Pull every line from the records that has the word "user" in it.
== Segment start ==
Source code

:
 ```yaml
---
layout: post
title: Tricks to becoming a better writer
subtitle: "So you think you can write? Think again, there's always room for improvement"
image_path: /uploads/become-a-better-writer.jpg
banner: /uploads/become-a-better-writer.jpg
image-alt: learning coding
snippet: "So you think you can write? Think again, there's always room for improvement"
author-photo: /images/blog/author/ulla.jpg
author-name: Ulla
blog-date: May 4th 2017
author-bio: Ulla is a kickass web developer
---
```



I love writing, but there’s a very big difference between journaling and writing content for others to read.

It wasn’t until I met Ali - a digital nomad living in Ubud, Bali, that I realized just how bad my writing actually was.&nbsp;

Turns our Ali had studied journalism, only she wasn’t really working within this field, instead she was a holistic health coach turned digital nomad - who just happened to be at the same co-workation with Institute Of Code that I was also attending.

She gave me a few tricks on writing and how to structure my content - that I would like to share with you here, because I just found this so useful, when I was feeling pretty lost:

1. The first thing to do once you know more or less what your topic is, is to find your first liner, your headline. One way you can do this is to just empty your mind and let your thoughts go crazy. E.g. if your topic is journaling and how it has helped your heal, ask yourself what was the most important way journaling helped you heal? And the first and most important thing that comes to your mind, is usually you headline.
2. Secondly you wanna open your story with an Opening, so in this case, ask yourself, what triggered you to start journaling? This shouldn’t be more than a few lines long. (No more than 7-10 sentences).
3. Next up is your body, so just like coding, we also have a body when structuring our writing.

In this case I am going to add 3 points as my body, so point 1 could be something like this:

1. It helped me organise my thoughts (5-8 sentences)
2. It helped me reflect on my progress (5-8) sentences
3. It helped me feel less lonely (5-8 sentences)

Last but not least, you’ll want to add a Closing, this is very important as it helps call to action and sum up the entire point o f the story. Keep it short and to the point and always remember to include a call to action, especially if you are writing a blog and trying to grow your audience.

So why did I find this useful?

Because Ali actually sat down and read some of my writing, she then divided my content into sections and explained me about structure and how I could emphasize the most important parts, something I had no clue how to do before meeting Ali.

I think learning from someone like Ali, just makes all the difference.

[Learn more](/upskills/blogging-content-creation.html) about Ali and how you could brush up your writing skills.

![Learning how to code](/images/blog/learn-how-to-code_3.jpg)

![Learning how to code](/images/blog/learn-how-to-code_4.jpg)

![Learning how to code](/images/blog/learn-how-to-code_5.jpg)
== Segment end ==
== Segment start ==
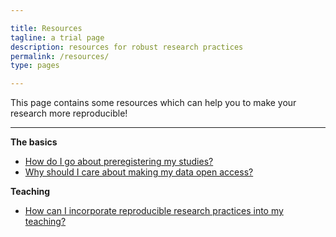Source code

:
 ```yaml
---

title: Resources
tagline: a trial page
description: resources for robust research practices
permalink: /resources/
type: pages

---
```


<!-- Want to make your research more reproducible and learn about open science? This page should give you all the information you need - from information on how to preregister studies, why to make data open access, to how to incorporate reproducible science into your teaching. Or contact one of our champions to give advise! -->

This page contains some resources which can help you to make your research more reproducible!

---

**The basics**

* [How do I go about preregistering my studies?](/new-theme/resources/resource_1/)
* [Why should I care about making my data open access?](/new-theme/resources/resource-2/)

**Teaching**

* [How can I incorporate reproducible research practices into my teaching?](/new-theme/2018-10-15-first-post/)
== Segment end ==
== Segment start ==
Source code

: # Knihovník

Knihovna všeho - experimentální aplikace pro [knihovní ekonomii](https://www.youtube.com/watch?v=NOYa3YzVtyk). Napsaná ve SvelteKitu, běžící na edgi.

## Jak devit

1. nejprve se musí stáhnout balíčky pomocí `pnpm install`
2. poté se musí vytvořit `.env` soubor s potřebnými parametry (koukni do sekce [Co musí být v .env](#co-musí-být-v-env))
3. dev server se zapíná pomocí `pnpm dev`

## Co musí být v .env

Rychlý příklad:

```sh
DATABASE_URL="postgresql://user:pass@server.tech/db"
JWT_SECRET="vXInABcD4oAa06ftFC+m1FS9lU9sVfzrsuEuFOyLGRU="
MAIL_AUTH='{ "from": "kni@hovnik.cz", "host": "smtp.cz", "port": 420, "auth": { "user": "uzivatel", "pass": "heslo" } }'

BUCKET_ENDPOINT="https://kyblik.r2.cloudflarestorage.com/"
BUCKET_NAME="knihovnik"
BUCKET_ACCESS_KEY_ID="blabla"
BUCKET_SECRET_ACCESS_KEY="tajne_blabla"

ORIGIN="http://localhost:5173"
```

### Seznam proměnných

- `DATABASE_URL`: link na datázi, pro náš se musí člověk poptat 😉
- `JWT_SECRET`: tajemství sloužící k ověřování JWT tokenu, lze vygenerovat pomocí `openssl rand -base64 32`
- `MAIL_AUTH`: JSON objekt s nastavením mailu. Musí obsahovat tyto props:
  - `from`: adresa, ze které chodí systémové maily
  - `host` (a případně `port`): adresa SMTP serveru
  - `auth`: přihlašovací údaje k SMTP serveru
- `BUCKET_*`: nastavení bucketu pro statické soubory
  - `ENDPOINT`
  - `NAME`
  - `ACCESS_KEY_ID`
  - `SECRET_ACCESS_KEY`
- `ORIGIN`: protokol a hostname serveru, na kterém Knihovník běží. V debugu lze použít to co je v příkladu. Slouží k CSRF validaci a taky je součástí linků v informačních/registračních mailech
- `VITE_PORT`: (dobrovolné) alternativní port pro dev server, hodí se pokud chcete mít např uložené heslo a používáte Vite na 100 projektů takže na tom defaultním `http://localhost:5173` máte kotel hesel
== Segment end ==
[The answer]
DATABASE_URL="postgresql://user:pass@server.tech/db"
MAIL_AUTH='{ "from": "kni@hovnik.cz", "host": "smtp.cz", "port": 420, "auth": { "user": "uzivatel", "pass": "heslo" } }'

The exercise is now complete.